Our understanding of community and regional food systems continues to evolve, as we talk with practitioners involved in all aspects of the food system.
The Community and Regional Food Systems framework(note: click on the hyperlink to open up the graphic for the current version of the framework) illustrates how components of the food system supply chain (inside ring, circle to the left) are related to the food system environment – or endogenous environment (outside ring, circle to the left) and the natural environment – or exogenous environment (this is currently missing from the graphic). Activities within the food system supply chain are driven by values (inside ring, circle on right). Values are related to community based outcome objectives (outside ring, circle on the right).
The supply chain is useful in understanding the various systems level components that are necessary to get food from field to plate. Not all the steps are necessary. For example, direct farm to consumer sales may skip several steps (aggregation, food processing). Each component can be described or analyzed in relation to the each of the components of the food system environment. The food system supply chain is a ‘dial’ that moves and overlaps onto the different components of the food system environment.
Many food system advocates and businesses utilize a diagram of the supply chain to indicate the various components that are involved. There are variations in how these are depicted. We’ve added a few categories that are important in urban agricultural systems: ‘land access & suitability’ and ‘resource & waste recovery’ (composting, vermiculture, water conservation).
The category ‘distribution and aggregation’ is a broad one, that includes transportation from production to aggregation or processing, and from aggregation/processing to marketing. We use the term ‘distribution’ to capture transportation. Aggregation captures innovative work happening with food hubs, produce auctions, and other cooperative models to aggregate supply.
The supply chain is an important descriptive tool, but it misses important structures that influence/affect the actual workings of various enterprises and structures.
These categories capture what could be called the ‘food system environment’ (or endogenous environment): these categories capture the workings of the economic, social, and cultural arenas. For each aspect of the food system supply chain, there is an overlapping relationship with these aspects of the food system environment.
The food system environment presents conditions (opportunities, barriers, and cultural context) that affect food system activities. These are not immutable structures, but are culturally determined and often very fixed. Take, for example, economic structures and policies in a profit driven economy: the rules of these structures drive competition and present barriers to entry for enterprises that operate on other, alternative premises. Similarly, food and agricultural policy impacts food system practices – either by the design of the policy or the absence of a policy.
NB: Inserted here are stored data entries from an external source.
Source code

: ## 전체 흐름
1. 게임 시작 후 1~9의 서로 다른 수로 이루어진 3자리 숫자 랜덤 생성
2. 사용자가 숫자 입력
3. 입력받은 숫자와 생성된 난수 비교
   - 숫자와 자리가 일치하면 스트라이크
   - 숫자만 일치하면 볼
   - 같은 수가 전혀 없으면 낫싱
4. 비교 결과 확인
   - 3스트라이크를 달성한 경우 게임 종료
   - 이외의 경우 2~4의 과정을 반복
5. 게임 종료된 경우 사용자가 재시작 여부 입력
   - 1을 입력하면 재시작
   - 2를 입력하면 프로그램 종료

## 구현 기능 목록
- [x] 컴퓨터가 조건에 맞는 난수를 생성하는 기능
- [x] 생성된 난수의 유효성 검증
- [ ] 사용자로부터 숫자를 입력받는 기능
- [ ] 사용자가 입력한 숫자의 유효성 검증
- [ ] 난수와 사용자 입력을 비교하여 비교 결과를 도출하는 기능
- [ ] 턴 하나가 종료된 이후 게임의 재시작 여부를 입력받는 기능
A social change goal for many food systems organizations is to change these structures in ways that would be more just, equitable, and sustainable.
The descriptive framework can be connected to a values framework, which is more ‘prescriptive’ in determining the types of work that activists, advocates, and entrepreneurs are involved with.
Values are personal – we can’t determine the values that are important for any actor or entity in the food system. What is presented here is one conception of driving values – these are the values that most often emerge from ‘values statements’ of food system organizations. They are also similar to the values identified in the Community Food Security Coalition’s “Whole Measures for Community Food Systems: Values-based planning and evaluation” . ‘Place-based’ was suggested by the Wisconsin Food Systems team, and allows for outcome objectives such as community economic development, social capital, community connections, etc.